Google Answers Logo
View Question
 
Q: Scanning and Digitizing Printed Pages ( Answered,   7 Comments )
Question  
Subject: Scanning and Digitizing Printed Pages
Category: Computers
Asked by: buddy-ga
List Price: $10.00
Posted: 26 Apr 2002 09:30 PDT
Expires: 03 May 2002 09:30 PDT
Question ID: 6189
I would like to know the best hardware and software solution to solve
the following task:

I have copies of about 90 different advertising pamplets that were
distributed over a period of about 15 years.  Each pamplet is 5 3/8
inches by 8 3/8 inches and contains about 30 pages. Each pamplet
contains historic articles including black and white pictures.  These
articles are spread through each booklet and interspersed with
advertisements from various businesses.  Copywright is not a problem.

I want to scan these articles and pictures and then digitize the
articles so I can then edit them into a book that describes the
history of the city and the interesting people and activities.  I
assume since the articles are continued from one page to other pages
that I might need a hand scanner and then some type of program to
digitize the images so they could be edited.
Answer  
Subject: Re: Scanning and Digitizing Printed Pages
Answered By: researcher-ga on 26 Apr 2002 13:19 PDT
 
While a handscanner, like mosquitohawk-ga mentions in the Comments,
can do what you are asking for, it is indeed a less than optimal
solution. A flatbed scanner will yield better quality images, less
likelihood of damaging the originals and provide a quicker rate of
scanning. However, if the binding of the pamphlets prevent the ability
to lay the pages down flat, then a handscanner might be the better
choice. If the bindings can be removed, then it is recommended to do
so in order to increase the speed and quality of the scanning.

There are several things that are required for what you seek to do.
First you will need hardware to scan the pamphlet pages into the
computer.

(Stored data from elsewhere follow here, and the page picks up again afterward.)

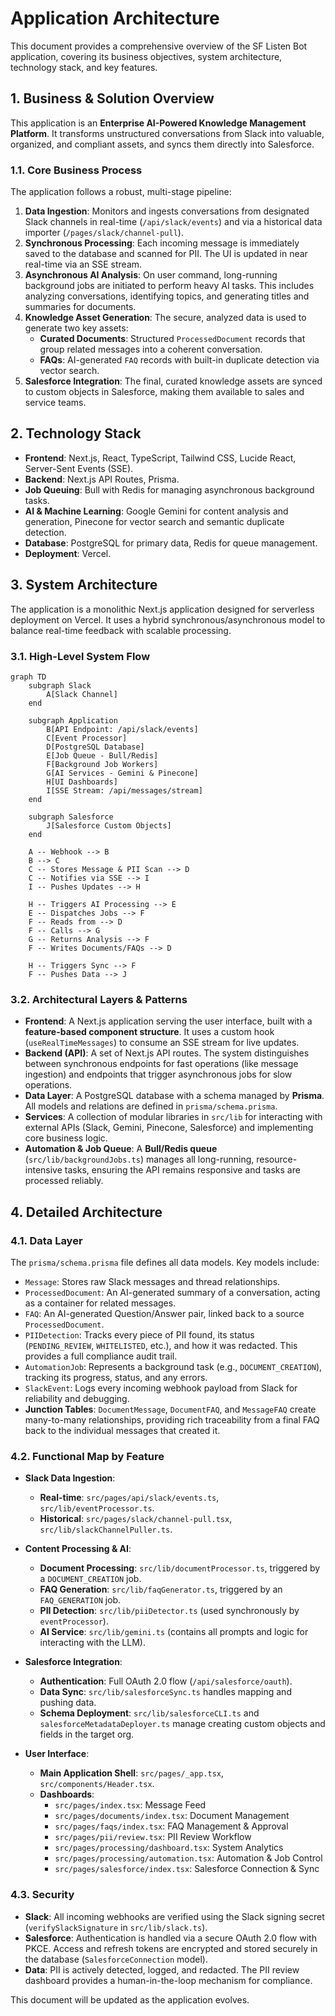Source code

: # Application Architecture

This document provides a comprehensive overview of the SF Listen Bot application, covering its business objectives, system architecture, technology stack, and key features.

## 1. Business & Solution Overview

This application is an **Enterprise AI-Powered Knowledge Management Platform**. It transforms unstructured conversations from Slack into valuable, organized, and compliant assets, and syncs them directly into Salesforce.

### 1.1. Core Business Process

The application follows a robust, multi-stage pipeline:

1.  **Data Ingestion**: Monitors and ingests conversations from designated Slack channels in real-time (`/api/slack/events`) and via a historical data importer (`/pages/slack/channel-pull`).
2.  **Synchronous Processing**: Each incoming message is immediately saved to the database and scanned for PII. The UI is updated in near real-time via an SSE stream.
3.  **Asynchronous AI Analysis**: On user command, long-running background jobs are initiated to perform heavy AI tasks. This includes analyzing conversations, identifying topics, and generating titles and summaries for documents.
4.  **Knowledge Asset Generation**: The secure, analyzed data is used to generate two key assets:
    *   **Curated Documents**: Structured `ProcessedDocument` records that group related messages into a coherent conversation.
    -   **FAQs**: AI-generated `FAQ` records with built-in duplicate detection via vector search.
5.  **Salesforce Integration**: The final, curated knowledge assets are synced to custom objects in Salesforce, making them available to sales and service teams.

## 2. Technology Stack

*   **Frontend**: Next.js, React, TypeScript, Tailwind CSS, Lucide React, Server-Sent Events (SSE).
*   **Backend**: Next.js API Routes, Prisma.
*   **Job Queuing**: Bull with Redis for managing asynchronous background tasks.
*   **AI & Machine Learning**: Google Gemini for content analysis and generation, Pinecone for vector search and semantic duplicate detection.
*   **Database**: PostgreSQL for primary data, Redis for queue management.
*   **Deployment**: Vercel.

## 3. System Architecture

The application is a monolithic Next.js application designed for serverless deployment on Vercel. It uses a hybrid synchronous/asynchronous model to balance real-time feedback with scalable processing.

### 3.1. High-Level System Flow

```mermaid
graph TD
    subgraph Slack
        A[Slack Channel]
    end

    subgraph Application
        B[API Endpoint: /api/slack/events]
        C[Event Processor]
        D[PostgreSQL Database]
        E[Job Queue - Bull/Redis]
        F[Background Job Workers]
        G[AI Services - Gemini & Pinecone]
        H[UI Dashboards]
        I[SSE Stream: /api/messages/stream]
    end

    subgraph Salesforce
        J[Salesforce Custom Objects]
    end

    A -- Webhook --> B
    B --> C
    C -- Stores Message & PII Scan --> D
    C -- Notifies via SSE --> I
    I -- Pushes Updates --> H
    
    H -- Triggers AI Processing --> E
    E -- Dispatches Jobs --> F
    F -- Reads from --> D
    F -- Calls --> G
    G -- Returns Analysis --> F
    F -- Writes Documents/FAQs --> D
    
    H -- Triggers Sync --> F
    F -- Pushes Data --> J
```

### 3.2. Architectural Layers & Patterns

*   **Frontend**: A Next.js application serving the user interface, built with a **feature-based component structure**. It uses a custom hook (`useRealTimeMessages`) to consume an SSE stream for live updates.
*   **Backend (API)**: A set of Next.js API routes. The system distinguishes between synchronous endpoints for fast operations (like message ingestion) and endpoints that trigger asynchronous jobs for slow operations.
*   **Data Layer**: A PostgreSQL database with a schema managed by **Prisma**. All models and relations are defined in `prisma/schema.prisma`.
*   **Services**: A collection of modular libraries in `src/lib` for interacting with external APIs (Slack, Gemini, Pinecone, Salesforce) and implementing core business logic.
*   **Automation & Job Queue**: A **Bull/Redis queue** (`src/lib/backgroundJobs.ts`) manages all long-running, resource-intensive tasks, ensuring the API remains responsive and tasks are processed reliably.

## 4. Detailed Architecture

### 4.1. Data Layer

The `prisma/schema.prisma` file defines all data models. Key models include:

*   `Message`: Stores raw Slack messages and thread relationships.
*   `ProcessedDocument`: An AI-generated summary of a conversation, acting as a container for related messages.
*   `FAQ`: An AI-generated Question/Answer pair, linked back to a source `ProcessedDocument`.
*   `PIIDetection`: Tracks every piece of PII found, its status (`PENDING_REVIEW`, `WHITELISTED`, etc.), and how it was redacted. This provides a full compliance audit trail.
*   `AutomationJob`: Represents a background task (e.g., `DOCUMENT_CREATION`), tracking its progress, status, and any errors.
*   `SlackEvent`: Logs every incoming webhook payload from Slack for reliability and debugging.
*   **Junction Tables**: `DocumentMessage`, `DocumentFAQ`, and `MessageFAQ` create many-to-many relationships, providing rich traceability from a final FAQ back to the individual messages that created it.

### 4.2. Functional Map by Feature

*   **Slack Data Ingestion**:
    *   **Real-time**: `src/pages/api/slack/events.ts`, `src/lib/eventProcessor.ts`.
    *   **Historical**: `src/pages/slack/channel-pull.tsx`, `src/lib/slackChannelPuller.ts`.

*   **Content Processing & AI**:
    *   **Document Processing**: `src/lib/documentProcessor.ts`, triggered by a `DOCUMENT_CREATION` job.
    *   **FAQ Generation**: `src/lib/faqGenerator.ts`, triggered by an `FAQ_GENERATION` job.
    *   **PII Detection**: `src/lib/piiDetector.ts` (used synchronously by `eventProcessor`).
    *   **AI Service**: `src/lib/gemini.ts` (contains all prompts and logic for interacting with the LLM).

*   **Salesforce Integration**:
    *   **Authentication**: Full OAuth 2.0 flow (`/api/salesforce/oauth`).
    *   **Data Sync**: `src/lib/salesforceSync.ts` handles mapping and pushing data.
    *   **Schema Deployment**: `src/lib/salesforceCLI.ts` and `salesforceMetadataDeployer.ts` manage creating custom objects and fields in the target org.

*   **User Interface**:
    *   **Main Application Shell**: `src/pages/_app.tsx`, `src/components/Header.tsx`.
    *   **Dashboards**:
        *   `src/pages/index.tsx`: Message Feed
        *   `src/pages/documents/index.tsx`: Document Management
        *   `src/pages/faqs/index.tsx`: FAQ Management & Approval
        *   `src/pages/pii/review.tsx`: PII Review Workflow
        *   `src/pages/processing/dashboard.tsx`: System Analytics
        *   `src/pages/processing/automation.tsx`: Automation & Job Control
        *   `src/pages/salesforce/index.tsx`: Salesforce Connection & Sync

### 4.3. Security

*   **Slack**: All incoming webhooks are verified using the Slack signing secret (`verifySlackSignature` in `src/lib/slack.ts`).
*   **Salesforce**: Authentication is handled via a secure OAuth 2.0 flow with PKCE. Access and refresh tokens are encrypted and stored securely in the database (`SalesforceConnection` model).
*   **Data**: PII is actively detected, logged, and redacted. The PII review dashboard provides a human-in-the-loop mechanism for compliance.

This document will be updated as the application evolves.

Scanning software is also needed that communicates between
the scanner and the computer. And image editing software to format and
alter the image to make any last minute crops or adjustments. Most
hardware packages include scanning software that is designed for that
particular hardware. Image editing software is also sometimes included
and may either be feature-limited or time-limited. A listing of
alternative scanning software and image editing software is below.

The Flatbed-Scanner-Review.org website provides exhaustive reviews of
everything and anything about flatbed scanners. They have compiled a
list of mid-range to high-end flatbed scanners by manufacturer.
Depending on how much you are willing to spend, you should review
these and decide which one suits your needs the best.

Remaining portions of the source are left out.